■ **WHAT YOU NEED TO DO**: In the entries that follow, copy exactly each line from the first through the line with "Repository ini adalah".

■ **Stored data entries**:

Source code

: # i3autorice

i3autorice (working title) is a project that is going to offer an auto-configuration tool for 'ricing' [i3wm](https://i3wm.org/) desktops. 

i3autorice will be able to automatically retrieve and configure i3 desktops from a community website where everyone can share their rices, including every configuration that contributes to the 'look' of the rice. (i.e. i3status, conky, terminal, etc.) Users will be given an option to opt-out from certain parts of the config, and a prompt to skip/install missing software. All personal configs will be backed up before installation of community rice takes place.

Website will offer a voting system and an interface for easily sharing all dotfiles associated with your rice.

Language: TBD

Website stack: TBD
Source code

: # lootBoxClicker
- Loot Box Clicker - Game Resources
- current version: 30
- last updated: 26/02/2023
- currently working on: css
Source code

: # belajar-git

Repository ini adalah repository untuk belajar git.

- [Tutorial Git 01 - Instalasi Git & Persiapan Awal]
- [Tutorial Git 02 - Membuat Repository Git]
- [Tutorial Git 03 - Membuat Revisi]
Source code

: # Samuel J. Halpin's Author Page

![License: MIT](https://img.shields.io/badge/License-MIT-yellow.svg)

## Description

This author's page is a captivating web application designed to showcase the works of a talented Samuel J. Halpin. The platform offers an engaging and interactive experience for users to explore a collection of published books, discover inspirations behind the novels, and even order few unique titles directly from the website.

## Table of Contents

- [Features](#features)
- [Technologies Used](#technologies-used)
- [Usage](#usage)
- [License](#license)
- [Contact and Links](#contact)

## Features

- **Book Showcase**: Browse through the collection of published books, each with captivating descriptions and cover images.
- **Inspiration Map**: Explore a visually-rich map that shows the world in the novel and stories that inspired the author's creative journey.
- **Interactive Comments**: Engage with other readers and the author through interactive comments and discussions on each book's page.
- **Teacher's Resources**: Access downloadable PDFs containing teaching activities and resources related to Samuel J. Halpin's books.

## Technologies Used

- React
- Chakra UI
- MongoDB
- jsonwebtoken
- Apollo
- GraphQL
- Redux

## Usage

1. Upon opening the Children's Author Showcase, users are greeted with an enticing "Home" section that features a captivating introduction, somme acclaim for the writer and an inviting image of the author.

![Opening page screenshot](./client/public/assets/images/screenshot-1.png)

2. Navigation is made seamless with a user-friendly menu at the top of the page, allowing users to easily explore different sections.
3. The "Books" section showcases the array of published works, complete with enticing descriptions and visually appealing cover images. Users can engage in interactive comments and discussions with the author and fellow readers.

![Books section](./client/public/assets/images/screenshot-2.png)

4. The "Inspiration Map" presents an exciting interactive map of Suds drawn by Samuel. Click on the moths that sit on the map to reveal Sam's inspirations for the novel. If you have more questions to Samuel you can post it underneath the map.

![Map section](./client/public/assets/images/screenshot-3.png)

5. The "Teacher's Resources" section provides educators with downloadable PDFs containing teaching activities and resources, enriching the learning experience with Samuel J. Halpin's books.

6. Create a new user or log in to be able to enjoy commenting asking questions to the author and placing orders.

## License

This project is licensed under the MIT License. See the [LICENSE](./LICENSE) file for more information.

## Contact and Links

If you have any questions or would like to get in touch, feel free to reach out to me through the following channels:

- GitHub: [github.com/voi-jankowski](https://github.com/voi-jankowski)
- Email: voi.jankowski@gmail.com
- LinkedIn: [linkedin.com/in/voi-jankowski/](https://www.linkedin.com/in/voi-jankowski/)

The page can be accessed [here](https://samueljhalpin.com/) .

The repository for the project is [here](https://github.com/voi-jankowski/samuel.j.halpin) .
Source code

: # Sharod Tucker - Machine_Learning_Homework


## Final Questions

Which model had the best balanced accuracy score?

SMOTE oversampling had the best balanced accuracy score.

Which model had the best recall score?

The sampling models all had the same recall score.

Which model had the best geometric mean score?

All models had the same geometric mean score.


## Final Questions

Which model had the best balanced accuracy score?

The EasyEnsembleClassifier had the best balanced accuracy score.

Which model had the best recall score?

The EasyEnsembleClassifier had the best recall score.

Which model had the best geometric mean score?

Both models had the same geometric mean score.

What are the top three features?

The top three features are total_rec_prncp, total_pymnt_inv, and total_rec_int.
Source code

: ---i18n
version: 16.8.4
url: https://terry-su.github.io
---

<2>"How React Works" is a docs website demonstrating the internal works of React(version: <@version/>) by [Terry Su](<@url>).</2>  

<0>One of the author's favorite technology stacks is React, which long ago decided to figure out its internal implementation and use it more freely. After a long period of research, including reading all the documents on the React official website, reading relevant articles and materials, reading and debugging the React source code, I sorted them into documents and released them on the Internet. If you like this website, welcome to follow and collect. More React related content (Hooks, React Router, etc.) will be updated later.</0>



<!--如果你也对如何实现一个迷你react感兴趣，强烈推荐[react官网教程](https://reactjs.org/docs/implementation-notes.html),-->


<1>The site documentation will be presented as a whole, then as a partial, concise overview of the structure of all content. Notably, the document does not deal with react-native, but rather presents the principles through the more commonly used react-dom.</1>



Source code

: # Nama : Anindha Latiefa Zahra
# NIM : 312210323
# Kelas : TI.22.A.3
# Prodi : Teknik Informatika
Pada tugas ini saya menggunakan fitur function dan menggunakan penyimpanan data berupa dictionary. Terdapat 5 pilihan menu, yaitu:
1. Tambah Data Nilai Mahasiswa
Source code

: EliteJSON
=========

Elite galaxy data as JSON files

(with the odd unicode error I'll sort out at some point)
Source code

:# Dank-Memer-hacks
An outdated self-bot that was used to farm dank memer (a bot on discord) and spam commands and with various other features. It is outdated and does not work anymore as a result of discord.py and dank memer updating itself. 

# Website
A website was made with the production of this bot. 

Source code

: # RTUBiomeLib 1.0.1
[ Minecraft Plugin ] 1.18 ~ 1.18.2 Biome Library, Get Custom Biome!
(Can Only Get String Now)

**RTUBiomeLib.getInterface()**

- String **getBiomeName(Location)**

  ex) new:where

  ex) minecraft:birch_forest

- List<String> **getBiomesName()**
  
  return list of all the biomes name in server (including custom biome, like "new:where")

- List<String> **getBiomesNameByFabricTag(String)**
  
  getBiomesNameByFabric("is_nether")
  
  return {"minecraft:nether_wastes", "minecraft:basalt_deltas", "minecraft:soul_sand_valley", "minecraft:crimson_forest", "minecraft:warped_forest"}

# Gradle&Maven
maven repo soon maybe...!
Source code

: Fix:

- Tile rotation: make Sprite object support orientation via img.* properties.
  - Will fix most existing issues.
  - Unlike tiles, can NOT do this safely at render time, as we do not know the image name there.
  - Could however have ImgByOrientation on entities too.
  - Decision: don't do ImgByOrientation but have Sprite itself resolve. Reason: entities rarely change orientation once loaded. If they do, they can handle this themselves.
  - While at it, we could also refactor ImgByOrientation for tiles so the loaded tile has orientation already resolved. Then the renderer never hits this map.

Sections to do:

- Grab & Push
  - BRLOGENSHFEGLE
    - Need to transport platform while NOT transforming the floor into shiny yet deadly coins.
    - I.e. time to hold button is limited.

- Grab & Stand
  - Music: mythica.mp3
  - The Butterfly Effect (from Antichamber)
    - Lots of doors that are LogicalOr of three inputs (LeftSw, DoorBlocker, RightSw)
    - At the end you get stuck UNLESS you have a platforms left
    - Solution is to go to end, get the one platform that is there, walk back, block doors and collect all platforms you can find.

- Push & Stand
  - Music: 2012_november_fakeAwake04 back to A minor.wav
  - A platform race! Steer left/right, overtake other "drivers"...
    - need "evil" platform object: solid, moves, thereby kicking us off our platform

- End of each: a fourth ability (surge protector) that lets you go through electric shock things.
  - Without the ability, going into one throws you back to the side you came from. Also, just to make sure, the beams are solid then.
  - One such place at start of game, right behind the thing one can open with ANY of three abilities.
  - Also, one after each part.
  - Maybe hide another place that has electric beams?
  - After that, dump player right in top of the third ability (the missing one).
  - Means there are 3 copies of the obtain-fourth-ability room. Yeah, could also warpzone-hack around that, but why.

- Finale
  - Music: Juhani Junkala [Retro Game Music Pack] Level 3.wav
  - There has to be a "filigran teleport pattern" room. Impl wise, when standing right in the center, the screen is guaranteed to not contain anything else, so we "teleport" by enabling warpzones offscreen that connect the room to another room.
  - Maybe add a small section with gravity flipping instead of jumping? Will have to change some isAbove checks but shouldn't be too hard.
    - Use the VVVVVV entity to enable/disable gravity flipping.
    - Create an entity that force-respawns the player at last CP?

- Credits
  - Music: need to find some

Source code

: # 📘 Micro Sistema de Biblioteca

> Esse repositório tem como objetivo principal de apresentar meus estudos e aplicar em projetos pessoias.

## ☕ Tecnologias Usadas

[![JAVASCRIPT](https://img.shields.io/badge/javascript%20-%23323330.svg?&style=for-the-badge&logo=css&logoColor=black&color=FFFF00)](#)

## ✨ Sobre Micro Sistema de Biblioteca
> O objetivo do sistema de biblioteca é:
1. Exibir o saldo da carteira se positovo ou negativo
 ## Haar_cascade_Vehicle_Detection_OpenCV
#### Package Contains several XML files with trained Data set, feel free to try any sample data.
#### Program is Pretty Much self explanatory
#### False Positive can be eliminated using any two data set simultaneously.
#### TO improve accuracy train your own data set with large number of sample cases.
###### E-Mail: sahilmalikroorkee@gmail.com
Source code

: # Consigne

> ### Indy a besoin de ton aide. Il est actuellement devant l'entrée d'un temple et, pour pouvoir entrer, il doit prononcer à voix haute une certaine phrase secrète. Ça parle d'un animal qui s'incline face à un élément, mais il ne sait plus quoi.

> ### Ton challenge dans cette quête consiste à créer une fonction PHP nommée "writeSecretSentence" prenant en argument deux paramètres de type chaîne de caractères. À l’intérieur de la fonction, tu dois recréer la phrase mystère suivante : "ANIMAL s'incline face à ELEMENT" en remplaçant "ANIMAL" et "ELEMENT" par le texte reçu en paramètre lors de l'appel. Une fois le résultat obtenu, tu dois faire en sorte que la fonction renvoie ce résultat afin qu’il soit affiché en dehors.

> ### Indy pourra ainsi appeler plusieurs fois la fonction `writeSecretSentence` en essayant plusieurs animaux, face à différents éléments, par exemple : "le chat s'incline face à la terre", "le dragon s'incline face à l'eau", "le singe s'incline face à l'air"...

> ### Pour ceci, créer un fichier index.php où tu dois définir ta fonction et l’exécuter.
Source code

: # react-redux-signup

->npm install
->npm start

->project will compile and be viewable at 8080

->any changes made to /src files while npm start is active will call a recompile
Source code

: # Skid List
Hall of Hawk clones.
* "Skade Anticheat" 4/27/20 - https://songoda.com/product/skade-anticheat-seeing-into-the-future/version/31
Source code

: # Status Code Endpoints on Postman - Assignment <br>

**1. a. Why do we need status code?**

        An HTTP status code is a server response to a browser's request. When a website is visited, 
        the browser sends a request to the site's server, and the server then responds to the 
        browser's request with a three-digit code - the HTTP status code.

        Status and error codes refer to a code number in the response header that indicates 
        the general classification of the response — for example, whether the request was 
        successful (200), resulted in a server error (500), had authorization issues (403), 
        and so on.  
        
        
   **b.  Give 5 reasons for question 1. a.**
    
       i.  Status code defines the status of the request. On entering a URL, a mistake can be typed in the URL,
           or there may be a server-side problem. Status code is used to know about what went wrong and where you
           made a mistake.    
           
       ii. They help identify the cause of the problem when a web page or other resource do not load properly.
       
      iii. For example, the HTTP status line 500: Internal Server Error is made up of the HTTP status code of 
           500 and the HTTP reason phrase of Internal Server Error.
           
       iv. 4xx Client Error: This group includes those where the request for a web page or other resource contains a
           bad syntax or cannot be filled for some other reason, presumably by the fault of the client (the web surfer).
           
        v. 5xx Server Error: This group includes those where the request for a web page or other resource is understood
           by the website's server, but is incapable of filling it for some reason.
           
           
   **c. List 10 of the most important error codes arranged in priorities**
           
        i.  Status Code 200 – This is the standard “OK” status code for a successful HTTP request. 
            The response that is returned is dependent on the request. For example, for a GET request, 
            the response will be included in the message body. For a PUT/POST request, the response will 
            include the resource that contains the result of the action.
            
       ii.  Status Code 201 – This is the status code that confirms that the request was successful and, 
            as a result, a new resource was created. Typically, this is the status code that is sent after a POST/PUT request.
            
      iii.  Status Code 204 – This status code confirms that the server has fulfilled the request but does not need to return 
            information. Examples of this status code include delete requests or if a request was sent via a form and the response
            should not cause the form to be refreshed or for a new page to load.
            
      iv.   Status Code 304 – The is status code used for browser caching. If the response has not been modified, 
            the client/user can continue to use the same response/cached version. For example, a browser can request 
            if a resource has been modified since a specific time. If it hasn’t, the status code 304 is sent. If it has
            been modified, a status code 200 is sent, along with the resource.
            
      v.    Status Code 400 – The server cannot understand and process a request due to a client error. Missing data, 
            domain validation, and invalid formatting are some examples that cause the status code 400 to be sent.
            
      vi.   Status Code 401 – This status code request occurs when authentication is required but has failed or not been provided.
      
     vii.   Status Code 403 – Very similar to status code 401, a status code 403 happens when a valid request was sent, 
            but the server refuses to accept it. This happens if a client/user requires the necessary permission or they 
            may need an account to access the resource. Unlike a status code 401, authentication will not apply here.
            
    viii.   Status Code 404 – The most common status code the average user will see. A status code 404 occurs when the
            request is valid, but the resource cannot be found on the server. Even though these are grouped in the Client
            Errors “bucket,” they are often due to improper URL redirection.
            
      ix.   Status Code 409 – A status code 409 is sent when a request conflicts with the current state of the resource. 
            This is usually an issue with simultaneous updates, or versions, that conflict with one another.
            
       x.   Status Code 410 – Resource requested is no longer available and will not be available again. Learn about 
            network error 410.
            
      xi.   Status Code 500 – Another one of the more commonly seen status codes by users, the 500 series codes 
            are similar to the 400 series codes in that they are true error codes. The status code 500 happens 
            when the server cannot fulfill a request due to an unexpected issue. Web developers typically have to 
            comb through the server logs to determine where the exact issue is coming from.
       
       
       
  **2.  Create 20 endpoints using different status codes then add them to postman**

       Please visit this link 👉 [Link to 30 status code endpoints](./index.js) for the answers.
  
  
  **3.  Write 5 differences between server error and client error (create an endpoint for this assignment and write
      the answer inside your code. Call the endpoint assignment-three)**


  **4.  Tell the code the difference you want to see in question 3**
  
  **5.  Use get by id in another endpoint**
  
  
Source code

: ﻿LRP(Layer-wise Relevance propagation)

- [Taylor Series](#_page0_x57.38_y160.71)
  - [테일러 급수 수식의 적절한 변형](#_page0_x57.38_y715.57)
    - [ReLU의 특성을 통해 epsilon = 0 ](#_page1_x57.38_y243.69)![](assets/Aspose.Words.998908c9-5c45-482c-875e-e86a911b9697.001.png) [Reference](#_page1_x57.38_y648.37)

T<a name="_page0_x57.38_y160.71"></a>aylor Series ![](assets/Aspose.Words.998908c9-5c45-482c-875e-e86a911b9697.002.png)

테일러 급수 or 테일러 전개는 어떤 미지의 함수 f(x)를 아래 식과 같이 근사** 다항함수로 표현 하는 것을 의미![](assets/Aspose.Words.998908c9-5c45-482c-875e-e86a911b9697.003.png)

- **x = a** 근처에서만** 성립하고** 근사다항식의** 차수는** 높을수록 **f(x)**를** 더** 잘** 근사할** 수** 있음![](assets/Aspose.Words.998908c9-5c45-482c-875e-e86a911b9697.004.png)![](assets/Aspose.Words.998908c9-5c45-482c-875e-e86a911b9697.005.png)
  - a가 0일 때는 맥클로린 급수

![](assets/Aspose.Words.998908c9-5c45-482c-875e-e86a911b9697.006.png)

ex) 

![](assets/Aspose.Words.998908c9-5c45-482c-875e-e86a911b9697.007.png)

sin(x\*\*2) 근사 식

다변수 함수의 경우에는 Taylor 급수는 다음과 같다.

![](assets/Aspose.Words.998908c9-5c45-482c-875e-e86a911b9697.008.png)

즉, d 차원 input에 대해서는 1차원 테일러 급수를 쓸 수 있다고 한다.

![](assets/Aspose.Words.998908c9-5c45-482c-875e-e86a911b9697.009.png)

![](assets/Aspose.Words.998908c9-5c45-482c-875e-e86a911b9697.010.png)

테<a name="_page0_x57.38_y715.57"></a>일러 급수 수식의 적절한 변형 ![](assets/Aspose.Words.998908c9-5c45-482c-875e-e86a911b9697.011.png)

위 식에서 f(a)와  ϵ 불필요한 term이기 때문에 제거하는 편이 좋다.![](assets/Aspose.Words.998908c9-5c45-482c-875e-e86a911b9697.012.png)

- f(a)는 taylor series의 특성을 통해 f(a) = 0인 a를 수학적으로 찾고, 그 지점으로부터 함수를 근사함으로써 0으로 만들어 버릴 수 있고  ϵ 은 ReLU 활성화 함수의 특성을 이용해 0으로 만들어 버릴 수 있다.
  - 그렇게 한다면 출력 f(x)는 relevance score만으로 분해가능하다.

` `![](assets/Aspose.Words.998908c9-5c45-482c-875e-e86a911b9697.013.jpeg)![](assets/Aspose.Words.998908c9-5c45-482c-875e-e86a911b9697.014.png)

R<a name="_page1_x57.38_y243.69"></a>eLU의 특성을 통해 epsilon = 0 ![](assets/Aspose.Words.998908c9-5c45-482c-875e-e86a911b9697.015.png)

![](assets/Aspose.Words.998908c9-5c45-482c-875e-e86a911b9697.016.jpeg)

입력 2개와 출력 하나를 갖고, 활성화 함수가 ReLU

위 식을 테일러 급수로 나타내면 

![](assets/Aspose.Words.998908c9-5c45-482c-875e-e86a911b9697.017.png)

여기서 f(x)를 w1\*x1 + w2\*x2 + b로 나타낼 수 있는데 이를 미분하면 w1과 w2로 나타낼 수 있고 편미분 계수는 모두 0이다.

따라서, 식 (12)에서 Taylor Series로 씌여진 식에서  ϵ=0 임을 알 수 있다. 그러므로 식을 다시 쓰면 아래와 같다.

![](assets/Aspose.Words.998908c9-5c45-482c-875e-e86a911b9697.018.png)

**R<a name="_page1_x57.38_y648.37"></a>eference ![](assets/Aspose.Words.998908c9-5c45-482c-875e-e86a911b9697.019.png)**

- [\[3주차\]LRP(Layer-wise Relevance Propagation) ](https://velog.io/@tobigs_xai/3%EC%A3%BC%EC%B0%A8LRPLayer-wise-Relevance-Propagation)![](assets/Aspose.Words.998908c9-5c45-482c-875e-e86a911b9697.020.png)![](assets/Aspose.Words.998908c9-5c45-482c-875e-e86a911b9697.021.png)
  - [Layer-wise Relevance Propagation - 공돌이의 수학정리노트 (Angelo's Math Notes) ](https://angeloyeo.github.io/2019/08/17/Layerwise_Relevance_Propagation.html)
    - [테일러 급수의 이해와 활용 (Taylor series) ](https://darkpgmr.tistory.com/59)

■ **TASK ANSWER**:
Source code

: # i3autorice

i3autorice (working title) is a project that is going to offer an auto-configuration tool for 'ricing' [i3wm](https://i3wm.org/) desktops. 

i3autorice will be able to automatically retrieve and configure i3 desktops from a community website where everyone can share their rices, including every configuration that contributes to the 'look' of the rice. (i.e. i3status, conky, terminal, etc.) Users will be given an option to opt-out from certain parts of the config, and a prompt to skip/install missing software. All personal configs will be backed up before installation of community rice takes place.

Website will offer a voting system and an interface for easily sharing all dotfiles associated with your rice.

Language: TBD

Website stack: TBD
Source code

: # lootBoxClicker
- Loot Box Clicker - Game Resources
- current version: 30
- last updated: 26/02/2023
- currently working on: css
Source code

: # belajar-git

Repository ini adalah repository untuk belajar git.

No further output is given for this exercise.